Microsoft agreed to pay $20 million as part of a settlement with the Federal Trade Commission (FTC) addressing allegations its Xbox video game platform illegally collected and retained the personal information of children.

A proposed order filed Monday by the Department of Justice on behalf of the FTC would require Microsoft to enhance Xbox privacy protections and delete certain data collected from children when parental consent is not obtained in line with the requirements of the Children’s Online Privacy Protection Act (COPPA) Rule.

The order is subject to court approval.

The details: From 2015-20, Microsoft indefinitely retained children’s personal information collected during account creation, even when the account process was not completed, according to the FTC’s complaint. The alleged practice violated COPPA’s requirements regarding retention of children’s data longer than what is “reasonably necessary,” the FTC stated in a press release.

Microsoft was accused of collecting information including first and last names, email addresses, dates of birth, and phone numbers from children under 13 to access Xbox features. It wasn’t until after the information was obtained that the company sought parental consent, according to the FTC.

Microsoft was also faulted by the FTC for having a pre-checked box allowing it to share data with advertisers as part of its service agreement and advertising policy; sharing user avatar details, including those of children, with third-party game and app developers; and failing to disclose to parents all the information it collected.

Compliance considerations: The proposed order requires Microsoft to obtain parental consent, including reconsent, for Xbox accounts created before May 2021 if the account holder is still a child under 13. The company must also establish and maintain systems for deletion of children’s data upon parental request or when retention is no longer necessary and must notify video game publishers when personal information being collected is from a child, thus extending COPPA’s reach to the publishers.

In a blog, Dave McCarthy, corporate vice president of Xbox Player Services, vowed further changes to protect user personal information, including the details of children.

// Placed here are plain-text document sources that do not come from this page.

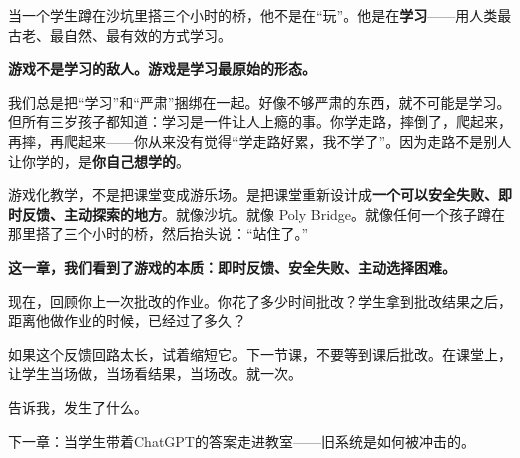 当一个学生蹲在沙坑里搭三个小时的桥，他不是在``玩''。他是在\textbf{学习}——用人类最古老、最自然、最有效的方式学习。

\begin{shiyu-note}
\label{note:chap2}

\textbf{游戏不是学习的敌人。游戏是学习最原始的形态。}

我们总是把``学习''和``严肃''捆绑在一起。好像不够严肃的东西，就不可能是学习。但所有三岁孩子都知道：学习是一件让人上瘾的事。你学走路，摔倒了，爬起来，再摔，再爬起来——你从来没有觉得``学走路好累，我不学了''。因为走路不是别人让你学的，是\textbf{你自己想学的}。

游戏化教学，不是把课堂变成游乐场。是把课堂重新设计成\textbf{一个可以安全失败、即时反馈、主动探索的地方}。就像沙坑。就像 Poly Bridge。就像任何一个孩子蹲在那里搭了三个小时的桥，然后抬头说：``站住了。''

\end{shiyu-note}

\vspace{1cm}

\begin{decision-point}
\label{decision:chap2}

\noindent\textbf{这一章，我们看到了游戏的本质：即时反馈、安全失败、主动选择困难。}

\vspace{0.3cm}

\noindent 现在，回顾你上一次批改的作业。你花了多少时间批改？学生拿到批改结果之后，距离他做作业的时候，已经过了多久？

\noindent 如果这个反馈回路太长，试着缩短它。下一节课，不要等到课后批改。在课堂上，让学生当场做，当场看结果，当场改。就一次。

\noindent 告诉我，发生了什么。
\end{decision-point}

\vspace{0.5cm}

\begin{flushright}
{\small\color{muted} 下一章：当学生带着ChatGPT的答案走进教室——旧系统是如何被冲击的。}
\end{flushright}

“We are innovating on next-generation identity and age validation—a convenient, secure, one-time process for all players that will allow us to better deliver customized, safe, age-appropriate experiences,” he wrote. “The long-term benefits will be felt by all players, especially children and their families.”

Company response: In his blog, McCarthy noted the improper retention highlighted by the FTC was the result of a technical glitch that has since been fixed.

“Regrettably, we did not meet customer expectations and are committed to complying with the order to continue improving upon our safety measures,” he wrote. “We believe that we can and should do more, and we’ll remain steadfast in our commitment to safety, privacy, and security for our community.”